OPINIONS_NaturalCyclesApp_MariahWilson-6101
Photo by Mariah Wilson

Rhythm method offers alternative to hormonal birth control

By Lady Marmalade, November 24 2017 —

I was on hormonal birth control for three years. If you’ve been on the pill, you know that there can be some pretty nasty side effects. I’m also really sensitive to the way these hormones impact my body and mind, so after getting migraines and gaining weight made me resent having to take the pill every day, I decided to explore other options.

I tried an intrauterine device (IUD) for just nine months before removing it. The side effects were even worse than the pills. When my relationship ended, I decided to remove the IUD and try something else because I was not happy with the method of contraception.

Like many people, my Facebook news feed is constantly pushing ads that may or may not relate to my life. Immediately after my IUD removal, an ad came up in my feed that boasted the title of “The Only Certified Contraceptive App.” The comments on the advertisement were what you’d expect. People were outraged that the rhythm method — calendar-based contraception — was being advertised. I decided to do some research.

Natural Cycles is an app that tracks users’ menstrual cycle by measuring their basal temperature every morning. The app then creates an algorithm based off of when ovulation occurs and gives users “green” or “red” days for when they theoretically can and can’t get pregnant. Users can have unprotected sex on “green” days and should either abstain or use another form of contraception on “red” days. Their research followed almost 23,000 users through the initial testing of the method and found that with perfect use of the app and temperature tracking, the method is between 93 and 99 per cent effective.

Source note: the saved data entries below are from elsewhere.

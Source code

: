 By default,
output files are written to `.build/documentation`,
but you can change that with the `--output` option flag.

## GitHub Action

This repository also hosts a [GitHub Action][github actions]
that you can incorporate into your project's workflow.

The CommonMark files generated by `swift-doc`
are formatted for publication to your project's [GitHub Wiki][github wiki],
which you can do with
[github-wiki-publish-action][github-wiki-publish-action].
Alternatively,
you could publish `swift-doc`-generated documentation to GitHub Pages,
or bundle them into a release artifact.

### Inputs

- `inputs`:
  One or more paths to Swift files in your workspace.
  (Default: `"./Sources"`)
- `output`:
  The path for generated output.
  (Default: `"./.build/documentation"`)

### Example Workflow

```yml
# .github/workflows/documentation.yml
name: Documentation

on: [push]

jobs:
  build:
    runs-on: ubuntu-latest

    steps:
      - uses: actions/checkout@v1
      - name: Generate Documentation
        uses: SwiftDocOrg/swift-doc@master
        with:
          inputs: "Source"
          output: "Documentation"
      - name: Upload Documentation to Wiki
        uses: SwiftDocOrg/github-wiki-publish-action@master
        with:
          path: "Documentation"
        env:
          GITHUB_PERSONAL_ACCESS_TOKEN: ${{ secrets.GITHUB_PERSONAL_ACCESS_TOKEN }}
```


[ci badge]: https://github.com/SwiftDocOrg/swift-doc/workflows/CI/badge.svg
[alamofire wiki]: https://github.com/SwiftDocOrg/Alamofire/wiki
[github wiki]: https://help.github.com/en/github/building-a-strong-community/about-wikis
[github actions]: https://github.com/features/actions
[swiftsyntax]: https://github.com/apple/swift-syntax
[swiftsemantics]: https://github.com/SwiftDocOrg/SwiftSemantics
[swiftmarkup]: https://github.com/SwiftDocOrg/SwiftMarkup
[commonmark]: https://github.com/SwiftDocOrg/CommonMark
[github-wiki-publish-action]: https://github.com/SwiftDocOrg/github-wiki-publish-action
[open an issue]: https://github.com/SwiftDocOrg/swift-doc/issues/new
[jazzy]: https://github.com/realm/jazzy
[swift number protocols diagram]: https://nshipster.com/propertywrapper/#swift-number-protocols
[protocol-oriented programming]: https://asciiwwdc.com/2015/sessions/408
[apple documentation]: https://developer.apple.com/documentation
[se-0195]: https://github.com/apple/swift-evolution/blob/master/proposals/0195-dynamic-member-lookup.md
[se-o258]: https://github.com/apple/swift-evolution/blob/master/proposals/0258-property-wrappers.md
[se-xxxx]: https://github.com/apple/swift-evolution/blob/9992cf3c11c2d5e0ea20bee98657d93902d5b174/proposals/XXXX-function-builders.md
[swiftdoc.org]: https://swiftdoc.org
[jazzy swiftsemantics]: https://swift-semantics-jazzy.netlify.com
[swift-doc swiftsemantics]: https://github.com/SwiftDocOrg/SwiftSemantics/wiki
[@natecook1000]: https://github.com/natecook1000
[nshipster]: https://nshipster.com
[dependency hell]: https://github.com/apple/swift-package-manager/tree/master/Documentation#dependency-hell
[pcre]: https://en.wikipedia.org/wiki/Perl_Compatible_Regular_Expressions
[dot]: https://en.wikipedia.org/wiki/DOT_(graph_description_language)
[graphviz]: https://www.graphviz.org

I decided to give the app a try to see how it worked. The obvious benefits of this method are the complete lack of side effects and the ability to be hormone-free and getting my body back in check. The main issue I had is that it’s slightly terrifying. The service costs around $90 per year and you receive a thermometer in the mail. After a four-month period of using this method, here are some thoughts.

Taking your temperature first thing in the morning is tedious. I thought that I would be motivated because I was so curious about this alternative but I really blew it on this one. For the most part, the app was able to figure out a good schedule for me. Initially, my “green” days were almost non-existent because the app needed to go through a few cycles to get used to my body’s schedule. I also took a few ovulation tests throughout using the app to get some more accurate data. I like that the app can track my periods and let me know when a cycle is starting or ending. I also set an alarm to go off right after I wake up to remind me to take my temperature.

I love being off hormonal birth control. My mind is clearer, I feel more in touch with my body and in control of my cycle. Also, I didn’t get pregnant. Of course, this app doesn’t prevent STDs, so still use a condom. Though the science behind the app and this method does put my mind at ease, it should be taken with caution. Also, you can use the app if you are looking to get pregnant because it can give you some helpful tips regarding cycles and patterns in ovulation.

While many people still choose the pill, it isn’t the only way. The IUD works great for some people — just because it doesn’t work well for me didn’t mean that it won’t for you. There is also the ring, the patch, barrier methods and hormonal pills, but there are also hormone-free options. Do your research and be safe.

Articles published in the Gauntlet‘s opinion section do not necessarily reflect the views of the Gauntlet editorial board.